• EXERCISE AIM
Of all the entries below, only the lines from the one with "collapse minus icon" up to and including the one with "Font awesome - http://fortawesome.github.io/Font-Awesome/" are to be duplicated exactly.

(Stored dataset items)
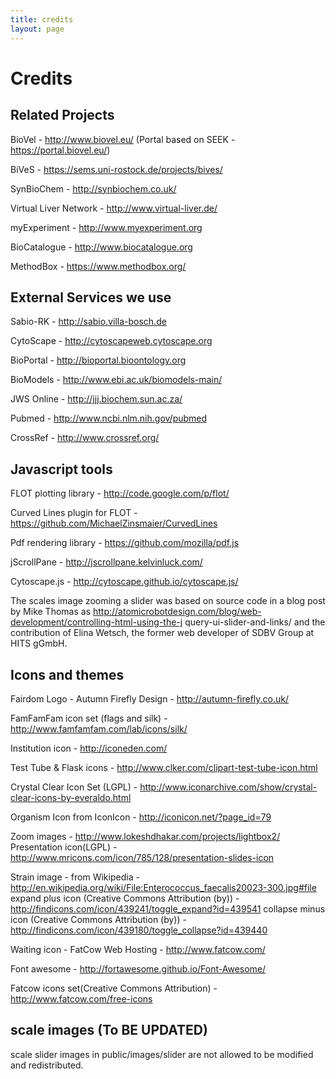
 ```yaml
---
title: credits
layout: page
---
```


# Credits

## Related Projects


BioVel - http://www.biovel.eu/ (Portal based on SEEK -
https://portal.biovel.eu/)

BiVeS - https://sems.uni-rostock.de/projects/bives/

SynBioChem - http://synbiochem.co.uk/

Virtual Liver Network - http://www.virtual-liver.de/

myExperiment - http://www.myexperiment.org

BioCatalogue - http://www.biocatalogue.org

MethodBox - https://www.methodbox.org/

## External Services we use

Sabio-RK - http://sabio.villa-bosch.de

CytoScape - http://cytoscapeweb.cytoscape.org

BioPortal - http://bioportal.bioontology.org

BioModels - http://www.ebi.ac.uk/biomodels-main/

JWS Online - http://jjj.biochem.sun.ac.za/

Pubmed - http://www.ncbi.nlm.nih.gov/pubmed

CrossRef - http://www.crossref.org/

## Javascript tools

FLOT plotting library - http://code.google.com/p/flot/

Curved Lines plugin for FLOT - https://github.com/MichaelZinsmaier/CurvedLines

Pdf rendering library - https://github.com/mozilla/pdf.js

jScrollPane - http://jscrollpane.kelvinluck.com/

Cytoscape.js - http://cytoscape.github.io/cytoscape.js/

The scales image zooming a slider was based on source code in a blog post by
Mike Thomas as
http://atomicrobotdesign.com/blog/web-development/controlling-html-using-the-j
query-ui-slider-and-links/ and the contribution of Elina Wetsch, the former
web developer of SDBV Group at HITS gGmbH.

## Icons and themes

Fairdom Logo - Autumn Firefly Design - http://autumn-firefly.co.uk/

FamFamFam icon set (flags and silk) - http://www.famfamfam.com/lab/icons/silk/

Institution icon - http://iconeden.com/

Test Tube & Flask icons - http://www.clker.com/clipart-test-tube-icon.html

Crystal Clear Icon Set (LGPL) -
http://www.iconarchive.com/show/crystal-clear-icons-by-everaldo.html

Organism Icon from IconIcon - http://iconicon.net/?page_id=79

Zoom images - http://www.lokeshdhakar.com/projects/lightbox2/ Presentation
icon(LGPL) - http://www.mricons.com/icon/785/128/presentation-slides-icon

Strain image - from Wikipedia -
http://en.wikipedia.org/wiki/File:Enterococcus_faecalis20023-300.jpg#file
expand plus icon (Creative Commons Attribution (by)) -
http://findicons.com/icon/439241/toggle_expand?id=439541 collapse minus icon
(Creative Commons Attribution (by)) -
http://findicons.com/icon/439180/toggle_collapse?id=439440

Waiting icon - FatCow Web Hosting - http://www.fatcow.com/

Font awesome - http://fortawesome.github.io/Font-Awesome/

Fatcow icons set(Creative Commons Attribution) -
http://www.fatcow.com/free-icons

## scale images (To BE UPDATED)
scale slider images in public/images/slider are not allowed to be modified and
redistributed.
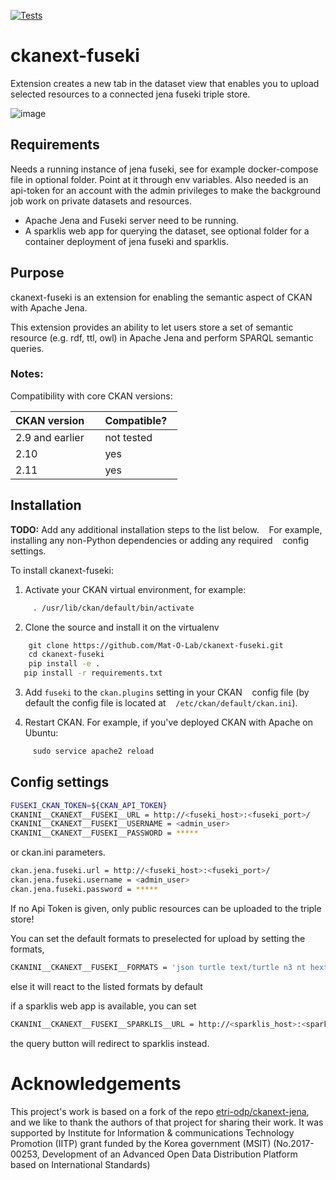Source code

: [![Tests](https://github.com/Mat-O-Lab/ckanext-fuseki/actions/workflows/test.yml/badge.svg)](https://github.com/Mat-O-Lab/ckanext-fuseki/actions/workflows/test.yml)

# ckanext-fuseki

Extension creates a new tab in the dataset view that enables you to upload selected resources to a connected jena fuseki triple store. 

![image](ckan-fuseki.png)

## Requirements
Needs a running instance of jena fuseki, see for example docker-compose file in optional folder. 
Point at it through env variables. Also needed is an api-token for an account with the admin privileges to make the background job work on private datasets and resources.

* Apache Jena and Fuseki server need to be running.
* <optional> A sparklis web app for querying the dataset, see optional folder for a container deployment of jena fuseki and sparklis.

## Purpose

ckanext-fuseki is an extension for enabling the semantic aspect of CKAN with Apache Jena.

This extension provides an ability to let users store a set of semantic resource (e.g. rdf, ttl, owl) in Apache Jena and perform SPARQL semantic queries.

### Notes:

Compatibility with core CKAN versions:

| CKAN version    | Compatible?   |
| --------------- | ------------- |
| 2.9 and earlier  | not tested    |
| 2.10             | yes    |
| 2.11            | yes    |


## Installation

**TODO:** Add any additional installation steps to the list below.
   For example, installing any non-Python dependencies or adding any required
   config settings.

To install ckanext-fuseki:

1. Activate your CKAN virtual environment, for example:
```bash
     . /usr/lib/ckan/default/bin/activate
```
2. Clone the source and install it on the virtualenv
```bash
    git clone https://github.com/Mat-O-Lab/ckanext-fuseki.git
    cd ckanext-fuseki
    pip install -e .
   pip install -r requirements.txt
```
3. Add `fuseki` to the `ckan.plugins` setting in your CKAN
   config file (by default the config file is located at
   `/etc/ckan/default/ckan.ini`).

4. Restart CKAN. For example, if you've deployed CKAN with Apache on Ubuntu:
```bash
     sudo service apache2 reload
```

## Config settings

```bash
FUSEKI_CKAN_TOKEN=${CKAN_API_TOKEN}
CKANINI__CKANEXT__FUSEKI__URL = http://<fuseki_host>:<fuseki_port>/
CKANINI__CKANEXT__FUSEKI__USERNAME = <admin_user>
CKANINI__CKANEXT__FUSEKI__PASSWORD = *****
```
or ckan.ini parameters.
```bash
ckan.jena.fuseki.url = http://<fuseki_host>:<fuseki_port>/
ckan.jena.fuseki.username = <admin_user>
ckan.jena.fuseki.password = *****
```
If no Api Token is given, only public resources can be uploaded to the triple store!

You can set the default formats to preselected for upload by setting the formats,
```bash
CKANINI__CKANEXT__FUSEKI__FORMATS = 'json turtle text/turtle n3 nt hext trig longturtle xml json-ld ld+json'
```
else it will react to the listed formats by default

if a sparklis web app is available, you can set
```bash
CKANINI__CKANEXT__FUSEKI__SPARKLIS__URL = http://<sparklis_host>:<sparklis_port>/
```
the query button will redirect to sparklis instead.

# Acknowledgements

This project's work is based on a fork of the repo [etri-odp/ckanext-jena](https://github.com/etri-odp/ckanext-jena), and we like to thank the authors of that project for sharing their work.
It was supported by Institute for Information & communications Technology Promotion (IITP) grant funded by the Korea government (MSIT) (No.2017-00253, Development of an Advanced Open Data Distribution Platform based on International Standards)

• TASK ANSWER
http://findicons.com/icon/439241/toggle_expand?id=439541 collapse minus icon
(Creative Commons Attribution (by)) -
http://findicons.com/icon/439180/toggle_collapse?id=439440

Waiting icon - FatCow Web Hosting - http://www.fatcow.com/

Font awesome - http://fortawesome.github.io/Font-Awesome/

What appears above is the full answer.